Até ao momento não foram feitos pedidos às Forças Armadas. Curiosamente o ministro da Defesa Nacional não participou nas reuniões onde foram tomadas decisões importantes sobre a resposta nacional à crise e parece estar à margem da situação. O relatório das decisões do Conselho de Ministros restrito de 10 de março não faz menção à colaboração das Forças Armadas. Será que alguém estará a pensar no assunto?

Segundo os especialistas, estaremos apenas no início da pandemia. Mas apesar de não se ter atingido o pico da crise, é já evidente que o SNS não tem meios necessários para suprir as necessidades, e fazer face à crise sanitária sem precedentes que tem pela frente. Mais tarde ou mais cedo, as Forças Armadas serão chamadas a participar no esforço nacional.

Talvez fizesse sentido começar, desde já, a pensar como é que poderá ser maximizado o seu emprego, e como coordenar a sua atuação com os restantes atores, evitando improvisos. Trabalhando em antecipação, e prevendo a deterioração da situação, as Forças Armadas tomaram unilateralmente a decisão de convocar os militares dos Serviços de Saúde na situação de reserva para se apresentarem ao serviço. Muito mais há a fazer, mas qual é a diretiva?

Para além dos planos de contingência dos Ramos e da necessidade de estes garantirem a prontidão dos seus militares, as Forças Armadas dispõem de um leque variado de valências que podem ser utilizadas no combate à pandemia.

A contribuição das Forças Armadas para este esforço nacional não se restringe às limitadas capacidades existentes nos hospitais militares (camas e ventiladores móveis que podem ser disponibilizados para o SNS), e à desperdiçada capacidade produtiva do Laboratório Militar (utilizada de forma insuficiente). Como o Estado de Emergência parece ser incontornável, partilhamos algumas ideias sobre o que poderá ser a contribuição das Forças Armadas, dentro do quadro legal em vigor.

Segundo as notícias vindas a público, já antes da declaração de pandemia era notória a falta de camas nos hospitais públicos. As Forças Armadas dispõem de camas e instalações que podem ser utilizadas para alojar com dignidade pessoas em quarentena, e prestar-lhe apoio sanitário básico. Muito mais poderia ser feito se tivessem sido planeados e atribuídos os recursos adequados. Poderão ainda disponibilizar hospitais de campanha, tendas sanitárias, transportes e ambulâncias.
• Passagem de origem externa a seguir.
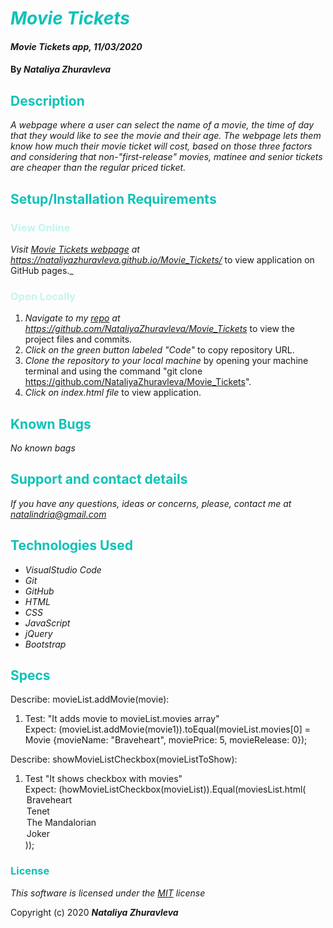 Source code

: # <span style="color:#0ec2b8">_Movie Tickets_</span>

#### _Movie Tickets app, 11/03/2020_

#### By _**Nataliya Zhuravleva**_

## <span style="color:#0ec2b8">Description</span>

_A webpage where a user can select the name of a movie, the time of day that they would like to see the movie and their age. The webpage lets them know how much their movie ticket will cost, based on those three factors and considering that non-"first-release" movies, matinee and senior tickets are cheaper than the regular priced ticket._


## <span style="color:#0ec2b8">Setup/Installation Requirements</span>
### <span style="color:#c4f4ef">View Online</span>
_Visit [Movie Tickets webpage](https://nataliyazhuravleva.github.io/Movie_Tickets/) at https://nataliyazhuravleva.github.io/Movie_Tickets/_ to view application on GitHub pages._

### <span style="color:#c4f4ef">Open Locally</span>
1. _Navigate to my [ repo](https://github.com/NataliyaZhuravleva/Movie_Tickets) at https://github.com/NataliyaZhuravleva/Movie_Tickets_ to view the project files and commits.
2. _Click on the green button labeled "Code"_ to copy repository URL.
3. _Clone the repository to your local machine_ by opening your machine terminal and using the command "git clone https://github.com/NataliyaZhuravleva/Movie_Tickets".
4. _Click on index.html file_ to view application.



## <span style="color:#0ec2b8">Known Bugs</span>

_No known bags_

## <span style="color:#0ec2b8">Support and contact details</span>

_If you have any questions, ideas or concerns, please, contact me at [natalindria@gmail.com](mailto:natalindria@gmail.com)_


## <span style="color:#0ec2b8">Technologies Used</span>

* _VisualStudio Code_
* _Git_
* _GitHub_
* _HTML_
* _CSS_
* _JavaScript_
* _jQuery_
* _Bootstrap_

## <span style="color:#0ec2b8">Specs</span>

Describe: movieList.addMovie(movie):

1. Test: "It adds movie to movieList.movies array"<br>
    Expect: (movieList.addMovie(movie1)).toEqual(movieList.movies[0] = Movie {movieName: "Braveheart", moviePrice: 5, movieRelease: 0});

Describe: showMovieListCheckbox(movieListToShow):
1. Test "It shows checkbox with movies"<br>
    Expect: (howMovieListCheckbox(movieList)).Equal(moviesList.html(<option value=1>Braveheart</option><option value=2>Tenet</option><option value=3>The Mandalorian</option><option value=4>Joker</option>));

### <span style="color:#0ec2b8">License</span> 

*This software is licensed under the [MIT](https://choosealicense.com/licenses/mit/) license*

Copyright (c) 2020 **_Nataliya Zhuravleva_**
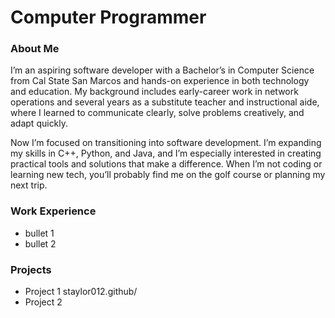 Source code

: # Computer Programmer

### About Me

I’m an aspiring software developer with a Bachelor’s in Computer Science from Cal State San Marcos and hands-on experience in both technology and education. My background includes early-career work in network operations and several years as a substitute teacher and instructional aide, where I learned to communicate clearly, solve problems creatively, and adapt quickly.

Now I’m focused on transitioning into software development. I’m expanding my skills in C++, Python, and Java, and I’m especially interested in creating practical tools and solutions that make a difference. When I’m not coding or learning new tech, you’ll probably find me on the golf course or planning my next trip.

### Work Experience
- bullet 1
- bullet 2

### Projects
- Project 1 staylor012.github/
- Project 2

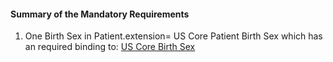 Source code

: #### Summary of the Mandatory Requirements

1. One Birth Sex in Patient.extension= US Core Patient Birth Sex which has an required binding to:
[US Core Birth Sex](/valueset-us-core-birthsex.html)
No caso da declaração do Estado de Emergência, em que serão impostas restrições de mobilidade aos cidadãos (controlo de entradas e saídas no país, movimentos de pessoas e mercadorias, recolher obrigatório), as Forças Armadas poderão apoiar as Forças de Segurança com patrulhas, tanto no controlo de fronteiras como em áreas urbanas, para assegurar o cumprimento das normas que limitam a liberdade de circulação, caso necessário, permitindo libertar as Forças de Segurança para outras tarefas. A estas tarefas junta-se o transporte aéreo e marítimo entre ilhas.

O drama causado por este vírus transporta-nos para uma questão de fundo, que se prende com o relacionamento das Forças Armadas com a sociedade, particularmente relevante em matéria de mitigação dos efeitos provocados por calamidades e pelas alterações climáticas. O papel das Forças Armadas no esforço nacional do combate ao Covid-19, sendo supletivo, poderá ser um contributo importante, se for devidamente planeado.

Tudo indica não existir um pensamento sobre o modo como o poder político as pretende empregar. Dentro da normalidade nacional, será feito tudo à última hora. Será mais um exercício de improvisos e expedientes. As Forças Armadas não devem ficar fora deste esforço nacional. Até ao momento ignoradas, são um recurso que o país não pode dispensar nem desperdiçar. Quanto mais cedo for pensada a sua utilização, mais eficaz será. Melhor seria ter começado a pensar ontem. Eu sei que é difícil.